ATESSA. Si andrà avanti con lo sciopero a oltranza nella vertenza Honeywell. Lo hanno deciso i rappresentanti sindacali territoriali di Fim-Cisl, Fiom-Cgil e Uilm-Uil ieri mattina a seguito delle assemblee sindacali con i lavoratori e dopo l’incontro, martedì sera a Roma, con il ministro dello Sviluppo economico, Carlo Calenda. Un confronto sereno, che ha visto l’impegno personale da parte di Calenda con la messa a disposizione di ulteriori fondi governativi per scongiurare la delocalizzazione dello stabilimento di Atessa, ma che ha deluso moltissimo le parti sociali per la risposta, considerata «arrogante» dei vertici aziendali che hanno fatto sapere di poter dare risposte solo tra un mese.
La protesta. Lo sciopero dunque prosegue. I 420 dipendenti della Honeywell e i sindacati a questo punto della vertenza, e di fronte «all’inaccettabile immobilismo dell’azienda», non possono, nè vogliono indietreggiare su una protesta che va avanti dal 18 settembre, con presidio permanente davanti ai cancelli dello stabilimento e il coinvolgimento di tutto il territorio. Ma la decisione di proseguire con lo sciopero non è stata presa a cuor leggero. I dipendenti sono ormai sfibrati da tante giornate di lavoro perso, che si traducono in altrettante di mancata retribuzione in busta paga. E per famiglie alle prese con un mutuo, con un solo reddito, con figli, la situazione è già drammatica, senza aspettare che la Honeywell di Atessa chiuda i battenti. Il dado è tratto, però. Si andrà avanti fino a che l'azienda non dimostri un minimo di apertura e fornisca un piano industriale di lungo respiro.
Questione nazionale. Di certo c’è che il ministro Calenda ha dimostrato di aver preso a cuore le sorti della fabbrica dei turbo. Sono già due gli incontri che sono stati organizzati al Mise, prima con il vice presidente della giunta regionale Giovanni Lolli e i vertici aziendali e poi con i sindacati, martedì sera. Calenda ha anche ricevuto nella stessa sede il governatore Luciano D’Alfonso.
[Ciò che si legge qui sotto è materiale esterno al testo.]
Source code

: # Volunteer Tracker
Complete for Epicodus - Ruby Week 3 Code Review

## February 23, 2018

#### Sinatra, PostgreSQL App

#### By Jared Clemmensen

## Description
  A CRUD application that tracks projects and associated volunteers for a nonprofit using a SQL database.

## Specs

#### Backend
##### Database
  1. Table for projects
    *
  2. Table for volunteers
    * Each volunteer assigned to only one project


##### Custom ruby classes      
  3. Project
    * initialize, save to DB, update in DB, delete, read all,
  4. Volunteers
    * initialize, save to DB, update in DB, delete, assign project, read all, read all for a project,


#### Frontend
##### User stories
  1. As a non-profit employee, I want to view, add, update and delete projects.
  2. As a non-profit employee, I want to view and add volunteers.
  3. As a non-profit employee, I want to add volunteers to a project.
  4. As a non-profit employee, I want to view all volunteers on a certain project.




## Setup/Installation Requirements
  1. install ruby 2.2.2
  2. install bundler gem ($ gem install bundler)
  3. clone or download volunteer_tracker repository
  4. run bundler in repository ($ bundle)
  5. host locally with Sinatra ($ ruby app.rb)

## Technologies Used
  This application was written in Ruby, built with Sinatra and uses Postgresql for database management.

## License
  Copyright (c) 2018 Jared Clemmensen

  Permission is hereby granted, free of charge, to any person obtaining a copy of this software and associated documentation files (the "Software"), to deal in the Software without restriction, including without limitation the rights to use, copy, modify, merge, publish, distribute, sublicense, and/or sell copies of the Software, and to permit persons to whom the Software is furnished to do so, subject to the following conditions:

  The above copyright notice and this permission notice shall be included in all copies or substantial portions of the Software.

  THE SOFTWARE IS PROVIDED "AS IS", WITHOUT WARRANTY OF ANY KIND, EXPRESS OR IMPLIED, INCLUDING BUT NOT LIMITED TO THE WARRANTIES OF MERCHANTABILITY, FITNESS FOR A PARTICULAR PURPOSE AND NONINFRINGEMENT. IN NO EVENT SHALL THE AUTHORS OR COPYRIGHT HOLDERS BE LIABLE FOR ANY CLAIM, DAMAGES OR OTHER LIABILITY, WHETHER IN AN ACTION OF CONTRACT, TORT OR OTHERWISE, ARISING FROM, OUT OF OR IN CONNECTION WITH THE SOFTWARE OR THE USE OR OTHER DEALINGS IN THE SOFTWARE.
Ma c’è una falla evidente in questa vertenza che coinvolge, complice la globalizzazione spinta, vertici americani della multinazionale dei turbo (impegnati peraltro nello spin off del business in due società), dirigenti francesi, Governo italiano e fabbrica della Val di Sangro: non c’è legge, o impegno ministeriale che possa impedire a una multinazionale di fare come meglio ritiene per i propri stabilimenti. Perfino alla domanda del ministro, così come ha raccontato martedì sera il segretario generale della Fim, Marco Bentivogli, di scrivere nero su bianco che non si vuole delocalizzare, l’azienda ha comunicato solo che risponderà entro il 15 novembre.
Le perdite. Intanto ogni giorno di sciopero che si accumula costa non solo ai dipendenti, ma anche all’azienda che si trova a produrre lo stesso numero di turbo con tre stabilimenti in Europa invece che con quattro. Ultimamente nella fabbrica di Atessa (abituata, fino a qualche anno fa, a produrre oltre un milione di turbo l’anno) si realizzano circa 2.200 turbo al giorno. Un numero che, moltiplicato per le giornate produttive di un mese, sfiora i 50 mila turbo persi in questi oltre 30 giorni di sciopero ad oltranza. Secondo una stima della Fiom, la Honeywell starebbe pagando un milione di dollari al giorno per far fronte ai ritardi produttivi, alle commesse saltate per i clienti e ai trasporti eccezionali bloccati oppure trasferiti altrove. Intanto, come ha riferito dal segretario generale della Uilm, Rocco Palombella, «le parti si sono lasciate con l’impegno del ministro Calenda ad organizzare una conference call, senza attendere quel mese che i vertici aziendali si sono dati per rispondere sul futuro dello stabilimento abruzzese».